Reproduce each record below in full, word for word, without images.

####

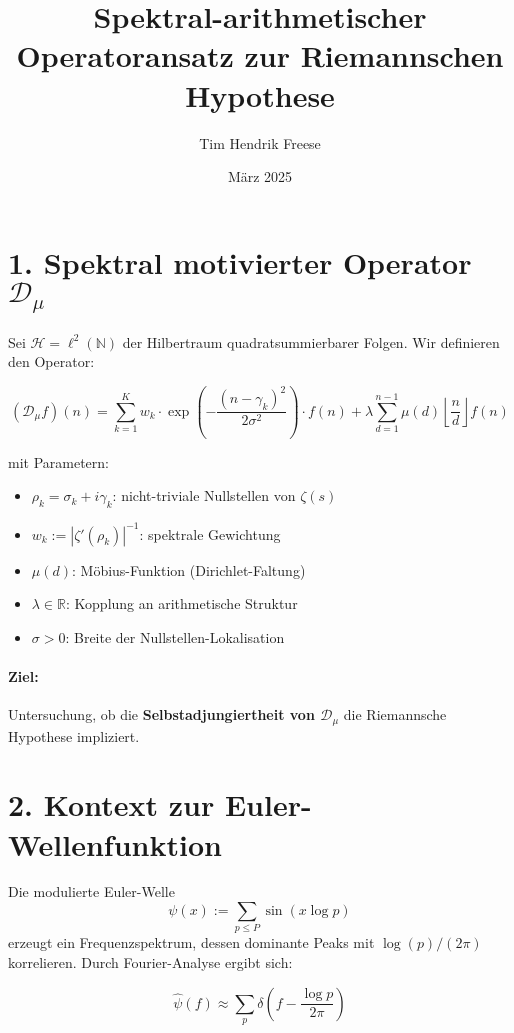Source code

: \documentclass[12pt]{article}
\title{Spektral-arithmetischer Operatoransatz zur Riemannschen Hypothese}
\author{Tim Hendrik Freese}
\date{März 2025}
\begin{document}
\maketitle

\section*{1. Spektral motivierter Operator \boldmath$\mathcal{D}_\mu$}

Sei \(\mathcal{H} = \ell^2(\mathbb{N})\) der Hilbertraum quadratsummierbarer Folgen. Wir definieren den Operator:

\begin{equation}
(\mathcal{D}_\mu f)(n) = \sum_{k=1}^{K} w_k \cdot \exp\left(-\frac{(n - \gamma_k)^2}{2\sigma^2} \right) \cdot f(n) 
+ \lambda \sum_{d=1}^{n-1} \mu(d) \left\lfloor \frac{n}{d} \right\rfloor f(n)
\end{equation}

mit Parametern:
\begin{itemize}
  \item \(\rho_k = \sigma_k + i\gamma_k\): nicht-triviale Nullstellen von \(\zeta(s)\)
  \item \(w_k := \left| \zeta'(\rho_k) \right|^{-1}\): spektrale Gewichtung
  \item \(\mu(d)\): Möbius-Funktion (Dirichlet-Faltung)
  \item \(\lambda \in \mathbb{R}\): Kopplung an arithmetische Struktur
  \item \(\sigma > 0\): Breite der Nullstellen-Lokalisation
\end{itemize}

\paragraph{Ziel:} Untersuchung, ob die \textbf{Selbstadjungiertheit von \(\mathcal{D}_\mu\)} die Riemannsche Hypothese impliziert.

\section*{2. Kontext zur Euler-Wellenfunktion}

Die modulierte Euler-Welle
\[
\psi(x) := \sum_{p \leq P} \sin(x \log p)
\]
erzeugt ein Frequenzspektrum, dessen dominante Peaks mit \(\log(p)/(2\pi)\) korrelieren. Durch Fourier-Analyse ergibt sich:

\begin{equation}
\widehat{\psi}(f) \approx \sum_p \delta\left(f - \frac{\log p}{2\pi} \right)
\end{equation}
\end{document}
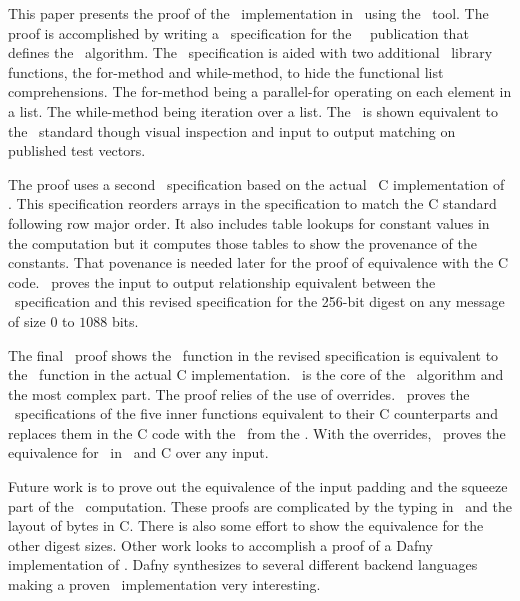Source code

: This paper presents the proof of the \shaThree\ implementation in \openssl\ using the \saw\ tool.
The proof is accomplished by writing a \cryptol\ specification for the \nist\ \fips\ publication that defines the \shaThree\ algorithm.
The \cryptol\ specification is aided with two additional \cryptol\ library functions, the for-method and while-method, to hide the functional list comprehensions.
The for-method being a parallel-for operating on each element in a list.
The while-method being iteration over a list.
The \cryptol\ is shown equivalent to the \fips\ standard though visual inspection and input to output matching on published test vectors.

The proof uses a second \cryptol\ specification based on the actual \openssl\ C implementation of \shaThree.
This specification reorders arrays in the specification to match the C standard following row major order.
It also includes table lookups for constant values in the computation but it computes those tables to show the provenance of the constants.
That povenance is needed later for the proof of equivalence with the C code.
\saw\ proves the input to output relationship equivalent between the \fips\ specification and this revised specification for the 256-bit digest on any message of size $0$ to $1088$ bits.

The final \saw\ proof shows the \keccak\ function in the revised specification is equivalent to the \keccak\ function in the actual C implementation.
\keccak\ is the core of the \shaThree\ algorithm and the most complex part.
The proof relies of the use of overrides.
\saw\ proves the \cryptol\ specifications of the five inner \keccak functions equivalent to their C counterparts and replaces them in the C code with the \sawcore\ from the \cryptol.
With the overrides, \saw\ proves the equivalence for \keccak\ in \cryptol\ and C over any input.

Future work is to prove out the equivalence of the input padding and the squeeze part of the \shaThree\ computation.
These proofs are complicated by the typing in \cryptol\ and the layout of bytes in C.
There is also some effort to show the equivalence for the other digest sizes.
Other work looks to accomplish a proof of a Dafny implementation of \shaThree.
Dafny synthesizes to several different backend languages making a proven \shaThree\ implementation very interesting.

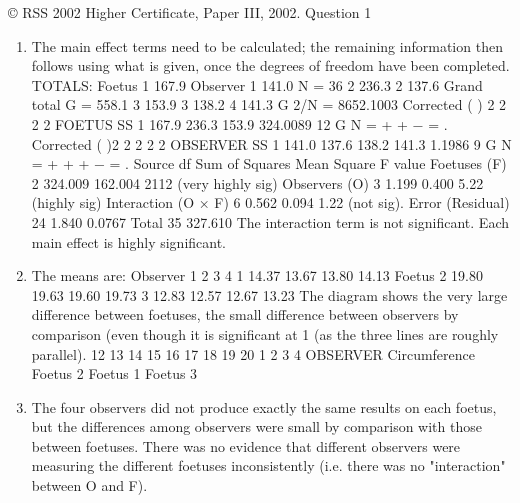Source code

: \documentclass[a4paper,12pt]{article}
\begin{document}
© RSS 2002
Higher Certificate, Paper III, 2002. Question 1
\begin{enumerate} 
\item  The main effect terms need to be calculated; the remaining information then follows
using what is given, once the degrees of freedom have been completed.
TOTALS: Foetus 1 167.9 Observer 1 141.0 N = 36
2 236.3 2 137.6 Grand total G = 558.1
3 153.9 3 138.2
4 141.3 G 2/N = 8652.1003
Corrected ( ) 2
2 2 2
FOETUS
SS 1 167.9 236.3 153.9 324.0089
12
G
N
= + + − = .
Corrected ( )2
2 2 2 2
OBSERVER
SS 1 141.0 137.6 138.2 141.3 1.1986
9
G
N
= + + + − = .
Source df Sum of Squares Mean Square F value
Foetuses (F) 2 324.009 162.004 2112 (very highly sig)
Observers (O) 3 1.199 0.400 5.22 (highly sig)
Interaction (O × F) 6 0.562 0.094 1.22 (not sig).
Error (Residual) 24 1.840 0.0767
Total 35 327.610
The interaction term is not significant. Each main effect is highly significant.
\item  The means are:
Observer
1 2 3 4
1 14.37 13.67 13.80 14.13
Foetus 2 19.80 19.63 19.60 19.73
3 12.83 12.57 12.67 13.23
The diagram shows the very large difference between foetuses, the small difference between
observers by comparison (even though it is significant at 1%
(as the three lines are roughly parallel).
12
13
14
15
16
17
18
19
20
1 2 3 4
OBSERVER
Circumference
Foetus 2
Foetus 1
Foetus 3
\item  The four observers did not produce exactly the same results on each foetus, but the
differences among observers were small by comparison with those between foetuses. There
was no evidence that different observers were measuring the different foetuses inconsistently
(i.e. there was no "interaction" between O and F).

\end{enumerate}
\end{document}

####

▶ [THE ANSWER]:
Source code

: \documentclass[12pt]{article}
\title{Spektral-arithmetischer Operatoransatz zur Riemannschen Hypothese}
\author{Tim Hendrik Freese}
\date{März 2025}
\begin{document}
\maketitle

\section*{1. Spektral motivierter Operator \boldmath$\mathcal{D}_\mu$}

Sei \(\mathcal{H} = \ell^2(\mathbb{N})\) der Hilbertraum quadratsummierbarer Folgen. Wir definieren den Operator:

\begin{equation}
(\mathcal{D}_\mu f)(n) = \sum_{k=1}^{K} w_k \cdot \exp\left(-\frac{(n - \gamma_k)^2}{2\sigma^2} \right) \cdot f(n) 
+ \lambda \sum_{d=1}^{n-1} \mu(d) \left\lfloor \frac{n}{d} \right\rfloor f(n)
\end{equation}

mit Parametern:
\begin{itemize}
  \item \(\rho_k = \sigma_k + i\gamma_k\): nicht-triviale Nullstellen von \(\zeta(s)\)
  \item \(w_k := \left| \zeta'(\rho_k) \right|^{-1}\): spektrale Gewichtung
  \item \(\mu(d)\): Möbius-Funktion (Dirichlet-Faltung)
  \item \(\lambda \in \mathbb{R}\): Kopplung an arithmetische Struktur
  \item \(\sigma > 0\): Breite der Nullstellen-Lokalisation
\end{itemize}

\paragraph{Ziel:} Untersuchung, ob die \textbf{Selbstadjungiertheit von \(\mathcal{D}_\mu\)} die Riemannsche Hypothese impliziert.

\section*{2. Kontext zur Euler-Wellenfunktion}

Die modulierte Euler-Welle
\[
\psi(x) := \sum_{p \leq P} \sin(x \log p)
\]
erzeugt ein Frequenzspektrum, dessen dominante Peaks mit \(\log(p)/(2\pi)\) korrelieren. Durch Fourier-Analyse ergibt sich:

\begin{equation}
\widehat{\psi}(f) \approx \sum_p \delta\left(f - \frac{\log p}{2\pi} \right)
\end{equation}
\end{document}
Source code

: This paper presents the proof of the \shaThree\ implementation in \openssl\ using the \saw\ tool.
The proof is accomplished by writing a \cryptol\ specification for the \nist\ \fips\ publication that defines the \shaThree\ algorithm.
The \cryptol\ specification is aided with two additional \cryptol\ library functions, the for-method and while-method, to hide the functional list comprehensions.
The for-method being a parallel-for operating on each element in a list.
The while-method being iteration over a list.
The \cryptol\ is shown equivalent to the \fips\ standard though visual inspection and input to output matching on published test vectors.

The proof uses a second \cryptol\ specification based on the actual \openssl\ C implementation of \shaThree.
This specification reorders arrays in the specification to match the C standard following row major order.
It also includes table lookups for constant values in the computation but it computes those tables to show the provenance of the constants.
That povenance is needed later for the proof of equivalence with the C code.
\saw\ proves the input to output relationship equivalent between the \fips\ specification and this revised specification for the 256-bit digest on any message of size $0$ to $1088$ bits.

The final \saw\ proof shows the \keccak\ function in the revised specification is equivalent to the \keccak\ function in the actual C implementation.
\keccak\ is the core of the \shaThree\ algorithm and the most complex part.
The proof relies of the use of overrides.
\saw\ proves the \cryptol\ specifications of the five inner \keccak functions equivalent to their C counterparts and replaces them in the C code with the \sawcore\ from the \cryptol.
With the overrides, \saw\ proves the equivalence for \keccak\ in \cryptol\ and C over any input.

Future work is to prove out the equivalence of the input padding and the squeeze part of the \shaThree\ computation.
These proofs are complicated by the typing in \cryptol\ and the layout of bytes in C.
There is also some effort to show the equivalence for the other digest sizes.
Other work looks to accomplish a proof of a Dafny implementation of \shaThree.
Dafny synthesizes to several different backend languages making a proven \shaThree\ implementation very interesting.

Source code

: \documentclass[a4paper,12pt]{article}
\begin{document}
© RSS 2002
Higher Certificate, Paper III, 2002. Question 1
\begin{enumerate} 
\item  The main effect terms need to be calculated; the remaining information then follows
using what is given, once the degrees of freedom have been completed.
TOTALS: Foetus 1 167.9 Observer 1 141.0 N = 36
2 236.3 2 137.6 Grand total G = 558.1
3 153.9 3 138.2
4 141.3 G 2/N = 8652.1003
Corrected ( ) 2
2 2 2
FOETUS
SS 1 167.9 236.3 153.9 324.0089
12
G
N
= + + − = .
Corrected ( )2
2 2 2 2
OBSERVER
SS 1 141.0 137.6 138.2 141.3 1.1986
9
G
N
= + + + − = .
Source df Sum of Squares Mean Square F value
Foetuses (F) 2 324.009 162.004 2112 (very highly sig)
Observers (O) 3 1.199 0.400 5.22 (highly sig)
Interaction (O × F) 6 0.562 0.094 1.22 (not sig).
Error (Residual) 24 1.840 0.0767
Total 35 327.610
The interaction term is not significant. Each main effect is highly significant.
\item  The means are:
Observer
1 2 3 4
1 14.37 13.67 13.80 14.13
Foetus 2 19.80 19.63 19.60 19.73
3 12.83 12.57 12.67 13.23
The diagram shows the very large difference between foetuses, the small difference between
observers by comparison (even though it is significant at 1%
(as the three lines are roughly parallel).
12
13
14
15
16
17
18
19
20
1 2 3 4
OBSERVER
Circumference
Foetus 2
Foetus 1
Foetus 3
\item  The four observers did not produce exactly the same results on each foetus, but the
differences among observers were small by comparison with those between foetuses. There
was no evidence that different observers were measuring the different foetuses inconsistently
(i.e. there was no "interaction" between O and F).

\end{enumerate}
\end{document}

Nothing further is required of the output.